Patient 1
Full Term male transferred to Nicklaus Children’s Hospital’s neonatal intensive care unit (NICU) at one week of age for concerns of an underlying genetic etiology given dysmorphic features, respiratory insufficiency and feeding difficulties. He was born via C-section from a pregnancy complicated by intrauterine growth restriction (IUGR) and clubfeet identified on second trimester ultrasound. At birth, he was noted to be small for gestational age (SGA) (birth weight near 2nd percentile) and to have a wide posterior fontanelle, down slanting palpebral fissures, micrognathia with limited mouth opening; bilateral cryptorchidism; arthrogryposis multiplex congenita (flexion deformity of wrists and proximal metacarpophalangeal joints and bilateral talipes equinovarus); bilateral club feet; Mongolian spot on the right buttock; hypertonia of upper and lower extremities; weak suck and gag reflexes and; absent rooting and Moro reflexes. Perinatal course was complicated by feeding difficulties with nasogastric tube (NG tube) dependence, respiratory distress requiring invasive respiratory support, apneic episodes and hypoglycemia requiring treatment with dioxide.
Chest and abdominal x-rays, abdominal ultrasound, and echocardiogram were reported as normal.
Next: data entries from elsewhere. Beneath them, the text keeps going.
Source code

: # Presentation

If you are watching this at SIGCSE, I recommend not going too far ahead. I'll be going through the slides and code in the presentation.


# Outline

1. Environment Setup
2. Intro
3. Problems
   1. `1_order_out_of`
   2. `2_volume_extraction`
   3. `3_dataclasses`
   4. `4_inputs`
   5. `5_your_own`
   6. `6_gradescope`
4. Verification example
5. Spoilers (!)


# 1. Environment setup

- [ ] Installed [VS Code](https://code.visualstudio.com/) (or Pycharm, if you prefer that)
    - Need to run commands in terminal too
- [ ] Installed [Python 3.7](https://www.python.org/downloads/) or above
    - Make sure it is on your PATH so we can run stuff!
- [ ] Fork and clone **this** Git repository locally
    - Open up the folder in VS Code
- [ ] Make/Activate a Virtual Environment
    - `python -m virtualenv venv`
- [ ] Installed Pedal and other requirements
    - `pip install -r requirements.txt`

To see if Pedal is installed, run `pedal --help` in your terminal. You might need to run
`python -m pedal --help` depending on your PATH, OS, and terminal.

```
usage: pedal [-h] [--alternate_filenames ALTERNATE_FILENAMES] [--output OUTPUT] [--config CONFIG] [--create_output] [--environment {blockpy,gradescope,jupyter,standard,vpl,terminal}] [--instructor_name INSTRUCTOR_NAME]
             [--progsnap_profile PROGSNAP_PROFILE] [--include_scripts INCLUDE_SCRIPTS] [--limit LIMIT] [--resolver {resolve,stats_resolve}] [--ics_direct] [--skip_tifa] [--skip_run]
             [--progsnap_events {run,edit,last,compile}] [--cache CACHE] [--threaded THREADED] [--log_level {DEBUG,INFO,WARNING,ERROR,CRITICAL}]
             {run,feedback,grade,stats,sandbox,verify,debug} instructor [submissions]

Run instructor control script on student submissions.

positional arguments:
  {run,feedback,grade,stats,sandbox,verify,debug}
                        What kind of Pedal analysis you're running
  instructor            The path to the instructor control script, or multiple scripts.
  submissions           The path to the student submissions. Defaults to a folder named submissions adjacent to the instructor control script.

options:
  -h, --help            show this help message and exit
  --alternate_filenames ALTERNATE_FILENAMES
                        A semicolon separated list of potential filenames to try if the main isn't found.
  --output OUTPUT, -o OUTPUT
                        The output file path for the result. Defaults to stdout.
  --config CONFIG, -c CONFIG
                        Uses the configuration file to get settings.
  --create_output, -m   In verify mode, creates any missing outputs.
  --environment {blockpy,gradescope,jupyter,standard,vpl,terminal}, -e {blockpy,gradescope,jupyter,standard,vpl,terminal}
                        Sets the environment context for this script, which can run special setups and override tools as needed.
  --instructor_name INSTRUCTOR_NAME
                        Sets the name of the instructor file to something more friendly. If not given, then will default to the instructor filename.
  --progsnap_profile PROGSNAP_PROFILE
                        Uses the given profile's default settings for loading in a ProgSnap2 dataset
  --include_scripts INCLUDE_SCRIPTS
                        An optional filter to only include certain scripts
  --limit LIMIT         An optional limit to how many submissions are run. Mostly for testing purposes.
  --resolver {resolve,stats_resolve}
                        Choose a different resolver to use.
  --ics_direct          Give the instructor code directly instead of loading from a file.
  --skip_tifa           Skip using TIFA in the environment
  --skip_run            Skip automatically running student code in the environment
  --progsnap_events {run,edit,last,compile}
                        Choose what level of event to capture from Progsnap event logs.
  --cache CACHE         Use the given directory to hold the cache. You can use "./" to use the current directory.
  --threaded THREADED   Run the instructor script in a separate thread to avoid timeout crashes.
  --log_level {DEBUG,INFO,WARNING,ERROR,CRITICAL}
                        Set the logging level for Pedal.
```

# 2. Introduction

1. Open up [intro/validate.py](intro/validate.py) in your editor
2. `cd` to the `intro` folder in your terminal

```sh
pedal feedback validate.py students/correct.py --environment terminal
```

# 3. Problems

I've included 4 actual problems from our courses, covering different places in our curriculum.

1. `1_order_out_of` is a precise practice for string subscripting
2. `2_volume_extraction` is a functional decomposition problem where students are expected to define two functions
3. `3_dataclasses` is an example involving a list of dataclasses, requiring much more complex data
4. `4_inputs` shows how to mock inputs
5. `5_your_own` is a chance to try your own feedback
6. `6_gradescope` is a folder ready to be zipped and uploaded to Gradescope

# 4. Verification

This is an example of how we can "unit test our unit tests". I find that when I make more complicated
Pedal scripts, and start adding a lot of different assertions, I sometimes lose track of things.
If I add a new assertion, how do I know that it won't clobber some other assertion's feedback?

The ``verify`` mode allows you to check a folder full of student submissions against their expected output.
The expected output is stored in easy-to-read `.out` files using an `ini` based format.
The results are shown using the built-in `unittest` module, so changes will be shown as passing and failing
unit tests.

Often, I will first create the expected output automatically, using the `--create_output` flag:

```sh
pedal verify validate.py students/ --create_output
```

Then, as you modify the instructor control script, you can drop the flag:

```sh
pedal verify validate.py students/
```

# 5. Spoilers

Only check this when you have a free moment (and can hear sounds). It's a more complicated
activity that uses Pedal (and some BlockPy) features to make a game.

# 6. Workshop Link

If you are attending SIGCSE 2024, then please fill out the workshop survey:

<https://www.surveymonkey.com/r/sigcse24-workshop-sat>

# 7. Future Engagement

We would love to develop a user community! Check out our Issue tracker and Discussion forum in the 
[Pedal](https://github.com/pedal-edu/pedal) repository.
Bone survey demonstrated findings consistent with arthrogryposis, bilateral clubfeet, and eleven ribs. CT scan of the face revealed a hypoplastic mandible, flattening of the condylar heads, and bilaterally shallow temporomandibular joint glenoid fossa.
Botox injection was performed to help manage oral secretions at 1 month of age. Subperiosteal release of the mouth floor was performed at 1 month of age to help with oral feeding and respiration. The patient failed extubation after the release of the mouth floor. Due to high risk for aspiration and continued respiratory issues, gastrostomy tube (G-tube) with fundoplication and tracheostomy were performed at 6 weeks of life.
In addition to the feeding and respiratory issues, there was suspicion of partial diabetes insipidus due to persistent hypernatremia and low urine osmolarityand specific gravity. Brain MRI showed suspicion of ectopic neurohypophysis but was otherwise normal. The patient also had episodes of hypoglycemia requiring continuous feeds and treatment with diazoxide. Insulin, growth hormone, free fatty acids, cortisol, and β-hydroxybutyrate random levels were unremarkable, although a critical sample was unable to be collected during hypoglycemic events.
Initial genetic work-up included normal chromosome analysis, chromosome microarray, spinal muscular atrophy analysis, and Fragile X testing. The patient and both of his parents were then enrolled in the protocol for rapid whole genome sequencing (rWGS).